Part of Ben-Pazi’s research involved corresponding with Zanoli through letters that were translated from Hebrew to Dutch and vice versa. After finishing the research, she self-published the book “Cry of the Humble” (“Tzaakat HaAnavim”), and had a synopsis translated into Dutch and sent to Zanoli.
Around that time Ben-Pazi asked Zanoli if his family had ever received any sort of commendation from Yad Vashem for their heroism. He told her they hadn’t, nor did they see any need to be thanked for their actions. Nonetheless, she contacted Yad Vashem and implored them to recognize the family as Righteous Among the Nations, a process that she said took about a year and a half.
She said she did so because their act of heroism wasn’t self-evident, explaining that Zanoli’s father was arrested for resisting the Nazis, marking the family as a target. “Despite all this they took a Jewish kid into their home, risking their own lives for two years to save him,” she said.
Zanoli’s mother became a maternal figure for Hameiri, Ben-Pazi said, and over the years her uncle kept in touch and visited the Zanoli family in Holland. Ben-Pazi said he was particularly close to Harry, Zanoli’s nephew, who was a baby during the war, and who lived with Hameiri in the years he was in hiding during. Over the years, Harry traveled to Israel a number of times and visited Hameiri, Ben-Pazi said.

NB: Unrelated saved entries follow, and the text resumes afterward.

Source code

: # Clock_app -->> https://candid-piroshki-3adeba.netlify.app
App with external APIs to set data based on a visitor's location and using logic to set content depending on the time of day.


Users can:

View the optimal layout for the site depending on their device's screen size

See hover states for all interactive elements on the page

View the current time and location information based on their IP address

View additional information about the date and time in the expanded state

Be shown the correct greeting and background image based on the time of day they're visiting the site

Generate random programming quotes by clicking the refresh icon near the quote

Hameiri worked for decades at the Israel Museum and, after the Six-Day War, at the Rockefeller Museum in East Jerusalem.
Ben-Pazi is a 61-year-old retired schoolteacher with five children, including one who fought as a reservist in Gaza during the recent conflict, as part of a combat unit that extricates wounded and fallen soldiers from the battlefield.

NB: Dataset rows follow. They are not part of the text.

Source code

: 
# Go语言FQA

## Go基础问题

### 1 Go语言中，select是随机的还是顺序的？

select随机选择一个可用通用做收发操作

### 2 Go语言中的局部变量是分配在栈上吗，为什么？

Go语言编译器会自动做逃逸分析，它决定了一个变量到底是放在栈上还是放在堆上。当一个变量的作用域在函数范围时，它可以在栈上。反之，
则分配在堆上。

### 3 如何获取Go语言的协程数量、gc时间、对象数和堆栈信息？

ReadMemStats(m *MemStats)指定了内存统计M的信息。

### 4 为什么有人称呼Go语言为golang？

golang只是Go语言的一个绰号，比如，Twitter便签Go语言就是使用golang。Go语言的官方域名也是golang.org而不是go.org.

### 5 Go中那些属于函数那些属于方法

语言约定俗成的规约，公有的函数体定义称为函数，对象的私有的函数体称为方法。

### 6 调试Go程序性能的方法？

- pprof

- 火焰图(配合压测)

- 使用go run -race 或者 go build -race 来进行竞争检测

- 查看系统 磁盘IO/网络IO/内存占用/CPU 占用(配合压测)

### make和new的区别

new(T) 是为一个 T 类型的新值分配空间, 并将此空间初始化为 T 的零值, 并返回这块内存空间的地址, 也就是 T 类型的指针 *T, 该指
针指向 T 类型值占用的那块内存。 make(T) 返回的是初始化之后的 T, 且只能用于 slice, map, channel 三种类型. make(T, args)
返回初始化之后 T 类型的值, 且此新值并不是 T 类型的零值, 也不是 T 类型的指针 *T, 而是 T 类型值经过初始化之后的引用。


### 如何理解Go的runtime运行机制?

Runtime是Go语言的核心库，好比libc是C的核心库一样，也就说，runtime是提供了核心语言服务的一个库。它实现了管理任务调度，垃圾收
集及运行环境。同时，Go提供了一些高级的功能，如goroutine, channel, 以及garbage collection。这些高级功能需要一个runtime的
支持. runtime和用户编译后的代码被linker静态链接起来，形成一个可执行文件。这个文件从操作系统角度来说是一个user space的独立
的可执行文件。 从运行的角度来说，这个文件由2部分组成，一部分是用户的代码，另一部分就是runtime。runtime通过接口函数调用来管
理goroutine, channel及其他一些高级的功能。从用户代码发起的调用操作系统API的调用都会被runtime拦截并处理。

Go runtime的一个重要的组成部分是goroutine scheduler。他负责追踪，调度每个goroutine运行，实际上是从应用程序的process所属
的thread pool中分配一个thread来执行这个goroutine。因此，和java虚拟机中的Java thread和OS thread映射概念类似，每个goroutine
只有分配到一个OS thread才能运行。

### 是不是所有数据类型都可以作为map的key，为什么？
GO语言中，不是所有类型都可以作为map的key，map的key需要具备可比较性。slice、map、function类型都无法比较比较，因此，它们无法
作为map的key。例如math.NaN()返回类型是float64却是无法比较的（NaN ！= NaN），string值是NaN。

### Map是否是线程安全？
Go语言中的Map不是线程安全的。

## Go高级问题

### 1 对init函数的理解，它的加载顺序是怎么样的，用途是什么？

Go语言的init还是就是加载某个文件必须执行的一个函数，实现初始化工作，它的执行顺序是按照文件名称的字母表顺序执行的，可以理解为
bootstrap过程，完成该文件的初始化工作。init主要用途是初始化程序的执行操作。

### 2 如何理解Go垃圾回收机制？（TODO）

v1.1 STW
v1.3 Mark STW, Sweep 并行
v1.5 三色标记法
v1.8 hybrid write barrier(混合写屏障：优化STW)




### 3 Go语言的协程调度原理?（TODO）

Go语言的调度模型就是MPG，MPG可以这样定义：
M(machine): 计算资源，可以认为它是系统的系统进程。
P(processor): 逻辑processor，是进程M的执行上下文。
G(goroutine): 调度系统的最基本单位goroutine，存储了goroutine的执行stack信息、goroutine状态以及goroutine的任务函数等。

She said of Zanoli, “the people of Israel owe him a lot,” adding that while “war is a tragedy,” this is one that Israel fought because it had no choice.
Another relative thinking about contacting Zanoli is Jerusalem resident Hanna Horovitz, Hameiri’s 79-year-old cousin. Her mother, Hameiri’s aunt, survived the war after she immigrated alone to Palestine in the 1930s. The rest of the family stayed behind, and other than Hameiri, Horovitz believes that virtually all the rest were killed in Sobibor and Auschwitz.

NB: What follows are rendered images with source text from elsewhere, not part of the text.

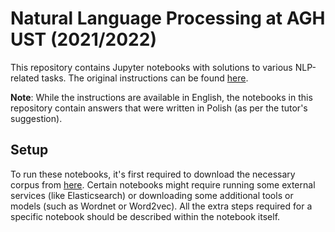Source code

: # Natural Language Processing at AGH UST (2021/2022)

This repository contains Jupyter notebooks with solutions to various NLP-related tasks. The original instructions can be found [here](https://github.com/apohllo/nlp).

**Note**: While the instructions are available in English, the notebooks in this repository contain answers that were written in Polish (as per the tutor's suggestion).

## Setup

To run these notebooks, it's first required to download the necessary corpus from [here](http://apohllo.pl/text/ustawy.tar.gz). Certain notebooks might require running some external services (like Elasticsearch) or downloading some additional tools or models (such as Wordnet or Word2vec). All the extra steps required for a specific notebook should be described within the notebook itself.
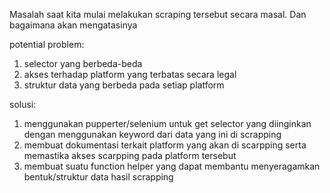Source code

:  Masalah saat kita mulai melakukan scraping tersebut secara masal. Dan bagaimana akan mengatasinya


 potential problem:
 1. selector yang berbeda-beda
 2. akses terhadap platform yang terbatas secara legal
 3. struktur data yang berbeda pada setiap platform

solusi:
1. menggunakan pupperter/selenium untuk get selector yang diinginkan dengan menggunakan keyword dari data yang ini di scrapping
2. membuat dokumentasi terkait platform yang akan di scarpping serta memastika akses scarpping pada platform tersebut
3. membuat suatu function helper yang dapat membantu menyeragamkan bentuk/struktur data hasil scrapping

In 1951, after Hameiri immigrated to Israel, he stayed with Horovitz’s family in Jerusalem. He was a quiet, withdrawn boy with a heart condition who was very intelligent and “never would have believed anyone would write about him,” Horovitz said.
Asked what she thinks about the deaths of Zanoli’s family members in Gaza and his decision to return the award, she said, “For 13 years we’ve been suffering from the shelling, and now they’re building all of these tunnels. You can’t judge us, how can you live under shelling all the time?”
She added that her cousin Hameiri “would have said that to him also. He would say he’s sorry too, but also tell him all of this that I’m saying.”
In a letter to the Israeli embassy in the Hague, which he submitted along with the medal and certificate, Zanoli wrote that keeping the medal would be “both an insult to the memory of my courageous mother who risked her life and that of her children fighting against suppression and for the preservation of human life as well as an insult to those in my family, four generations on, who lost no less than six of their relatives in Gaza at the hands of the State of Israel.”
He also took issue with aspects of Israel beyond his personal tragedy, saying that the “Zionist project” had practiced ethnic cleansing and suppression of Palestinians and had “from its beginning a racist element in it in aspiring to build a state exclusively for Jews.”
Contacted on Sunday, Yad Vashem said of Zanoli’s decision, “we are sorry for his loss, and regret his decision to return his mother’s medal. The survivor passed away as far as we know.”